How continuous profiling improved code performance for a new Grafana Loki feature

• 3 Oct, 2023 • 3 min

Throughout the software development process, engineers can use a number of methods and tools to ensure their code is efficient. When using Go, for example, there are built-in tools, including those for benchmarking and CPU/memory profiling, to check how efficiently code will run. Engineers can also run unit tests to validate code quality.

Despite having all of these tools at your disposal, sometimes problems don’t show up until you work with extremely large data sets — and these can be awkward environments to debug in.

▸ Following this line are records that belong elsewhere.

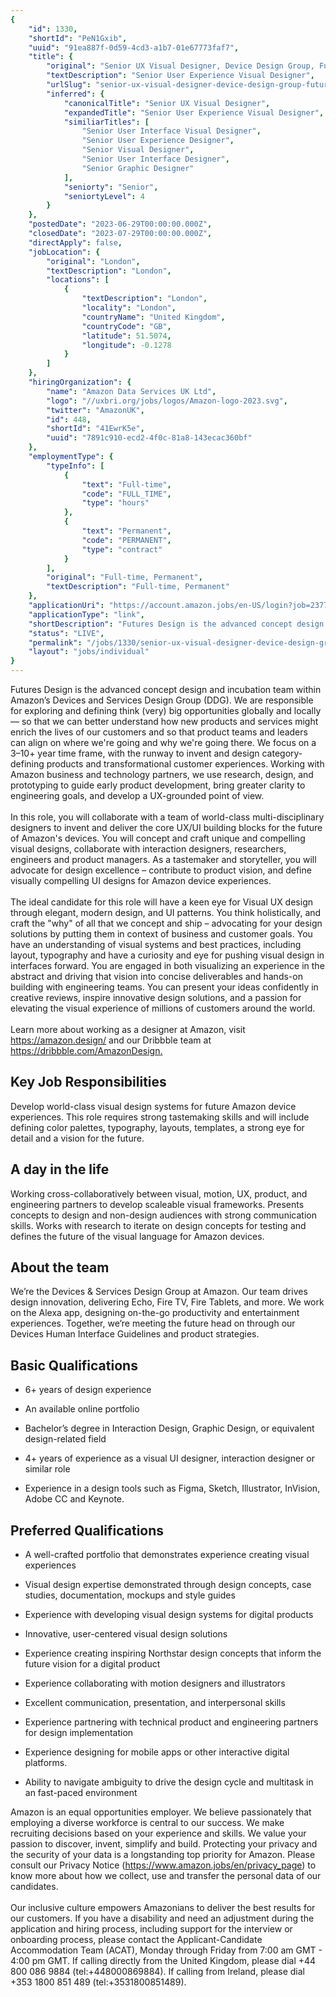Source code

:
 ```yaml
---
{
	"id": 1330,
	"shortId": "PeN1Gxib",
	"uuid": "91ea887f-0d59-4cd3-a1b7-01e67773faf7",
	"title": {
		"original": "Senior UX Visual Designer, Device Design Group, Futures Design",
		"textDescription": "Senior User Experience Visual Designer",
		"urlSlug": "senior-ux-visual-designer-device-design-group-futures-design",
		"inferred": {
			"canonicalTitle": "Senior UX Visual Designer",
			"expandedTitle": "Senior User Experience Visual Designer",
			"similiarTitles": [
				"Senior User Interface Visual Designer",
				"Senior User Experience Designer",
				"Senior Visual Designer",
				"Senior User Interface Designer",
				"Senior Graphic Designer"
			],
			"seniorty": "Senior",
			"seniortyLevel": 4
		}
	},
	"postedDate": "2023-06-29T00:00:00.000Z",
	"closedDate": "2023-07-29T00:00:00.000Z",
	"directApply": false,
	"jobLocation": {
		"original": "London",
		"textDescription": "London",
		"locations": [
			{
				"textDescription": "London",
				"locality": "London",
				"countryName": "United Kingdom",
				"countryCode": "GB",
				"latitude": 51.5074,
				"longitude": -0.1278
			}
		]
	},
	"hiringOrganization": {
		"name": "Amazon Data Services UK Ltd",
		"logo": "//uxbri.org/jobs/logos/Amazon-logo-2023.svg",
		"twitter": "AmazonUK",
		"id": 448,
		"shortId": "41EwrK5e",
		"uuid": "7891c910-ecd2-4f0c-81a8-143ecac360bf"
	},
	"employmentType": {
		"typeInfo": [
			{
				"text": "Full-time",
				"code": "FULL_TIME",
				"type": "hours"
			},
			{
				"text": "Permanent",
				"code": "PERMANENT",
				"type": "contract"
			}
		],
		"original": "Full-time, Permanent",
		"textDescription": "Full-time, Permanent"
	},
	"applicationUri": "https://account.amazon.jobs/en-US/login?job=2377668&relay=%2Fen-US%2Fjobs%2F2377668%2Fapply",
	"applicationType": "link",
	"shortDescription": "Futures Design is the advanced concept design and incubation team within Amazon’s’ Devices and Services Design Group (DDG). We are responsible for exploring and defining think (very) big",
	"status": "LIVE",
	"permalink": "/jobs/1330/senior-ux-visual-designer-device-design-group-futures-design",
	"layout": "jobs/individual"
}
---
```

<p>Futures Design is the advanced concept design and incubation team within Amazon’s Devices and Services Design Group (DDG). We are responsible for exploring and defining think (very) big opportunities globally and locally — so that we can better understand how new products and services might enrich the lives of our customers and so that product teams and leaders can align on where we're going and why we're going there. We focus on a 3–10+ year time frame, with the runway to invent and design category-defining products and transformational customer experiences. Working with Amazon business and technology partners, we use research, design, and prototyping to guide early product development, bring greater clarity to engineering goals, and develop a UX-grounded point of view.<br><br>In this role, you will collaborate with a team of world-class multi-disciplinary designers to invent and deliver the core UX/UI building blocks for the future of Amazon's devices. You will concept and craft unique and compelling visual designs, collaborate with interaction designers, researchers, engineers and product managers. As a tastemaker and storyteller, you will advocate for design excellence – contribute to product vision, and define visually compelling UI designs for Amazon device experiences.<br><br>The ideal candidate for this role will have a keen eye for Visual UX design through elegant, modern design, and UI patterns. You think holistically, and craft the "why" of all that we concept and ship – advocating for your design solutions by putting them in context of business and customer goals. You have an understanding of visual systems and best practices, including layout, typography and have a curiosity and eye for pushing visual design in interfaces forward. You are engaged in both visualizing an experience in the abstract and driving that vision into concise deliverables and hands-on building with engineering teams. You can present your ideas confidently in creative reviews, inspire innovative design solutions, and a passion for elevating the visual experience of millions of customers around the world.<br><br>Learn more about working as a designer at Amazon, visit <a target="_blank" rel="noopener noreferrer nofollow" href="https://amazon.design/">https://amazon.design/</a> and our Dribbble team at <a target="_blank" rel="noopener noreferrer nofollow" href="https://dribbble.com/AmazonDesign">https://dribbble.com/AmazonDesign</a><a target="_blank" rel="noopener noreferrer nofollow" href="https://dribbble.com/AmazonDesign.￼￼Key">.</a></p><h2>Key Job Responsibilities</h2><p>Develop world-class visual design systems for future Amazon device experiences. This role requires strong tastemaking skills and will include defining color palettes, typography, layouts, templates, a strong eye for detail and a vision for the future.</p><h2>A day in the life</h2><p>Working cross-collaboratively between visual, motion, UX, product, and engineering partners to develop scaleable visual frameworks. Presents concepts to design and non-design audiences with strong communication skills. Works with research to iterate on design concepts for testing and defines the future of the visual language for Amazon devices.</p><h2>About the team</h2><p>We’re the Devices &amp; Services Design Group at Amazon. Our team drives design innovation, delivering Echo, Fire TV, Fire Tablets, and more. We work on the Alexa app, designing on-the-go productivity and entertainment experiences. Together, we’re meeting the future head on through our Devices Human Interface Guidelines and product strategies.</p><h2>Basic Qualifications</h2><ul><li><p>6+ years of design experience</p></li><li><p>An available online portfolio</p></li><li><p>Bachelor’s degree in Interaction Design, Graphic Design, or equivalent design-related field</p></li><li><p>4+ years of experience as a visual UI designer, interaction designer or similar role</p></li><li><p>Experience in a design tools such as Figma, Sketch, Illustrator, InVision, Adobe CC and Keynote.</p></li></ul><h2>Preferred Qualifications</h2><ul><li><p>A well-crafted portfolio that demonstrates experience creating visual experiences</p></li><li><p>Visual design expertise demonstrated through design concepts, case studies, documentation, mockups and style guides</p></li><li><p>Experience with developing visual design systems for digital products</p></li><li><p>Innovative, user-centered visual design solutions</p></li><li><p>Experience creating inspiring Northstar design concepts that inform the future vision for a digital product</p></li><li><p>Experience collaborating with motion designers and illustrators</p></li><li><p>Excellent communication, presentation, and interpersonal skills</p></li><li><p>Experience partnering with technical product and engineering partners for design implementation</p></li><li><p>Experience designing for mobile apps or other interactive digital platforms.</p></li><li><p>Ability to navigate ambiguity to drive the design cycle and multitask in an fast-paced environment</p></li></ul><p>Amazon is an equal opportunities employer. We believe passionately that employing a diverse workforce is central to our success. We make recruiting decisions based on your experience and skills. We value your passion to discover, invent, simplify and build. Protecting your privacy and the security of your data is a longstanding top priority for Amazon. Please consult our Privacy Notice (<a target="_blank" rel="noopener noreferrer nofollow" href="https://www.amazon.jobs/en/privacy_page">https://www.amazon.jobs/en/privacy_page</a>) to know more about how we collect, use and transfer the personal data of our candidates.<br><br>Our inclusive culture empowers Amazonians to deliver the best results for our customers. If you have a disability and need an adjustment during the application and hiring process, including support for the interview or onboarding process, please contact the Applicant-Candidate Accommodation Team (ACAT), Monday through Friday from 7:00 am GMT - 4:00 pm GMT. If calling directly from the United Kingdom, please dial +44 800 086 9884 (tel:+448000869884). If calling from Ireland, please dial +353 1800 851 489 (tel:+3531800851489).</p>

While working on some code for a new feature for Grafana Loki — the open source, multi-tenant log aggregation system — I found myself questioning why it was taking so long to process existing log data. I had never used Grafana Cloud Profiles — our hosted continuous profiling tool, powered by Grafana Pyroscope — or any continuous profiling tool. So, I thought this might be the perfect time to try it out and see if I could get any valuable answers to my code performance question.

Here, we’ll quickly walk through how I used continuous profiling to more efficiently build and test new features for the Loki code base.

Improving Loki code performance with continuous profiling

First, I brought up the CPU profile for my running code in Cloud Profiles. To do this, you simply choose the proper namespace and service, the process_cpu CPU profile, and the time frame you’re interested in analyzing.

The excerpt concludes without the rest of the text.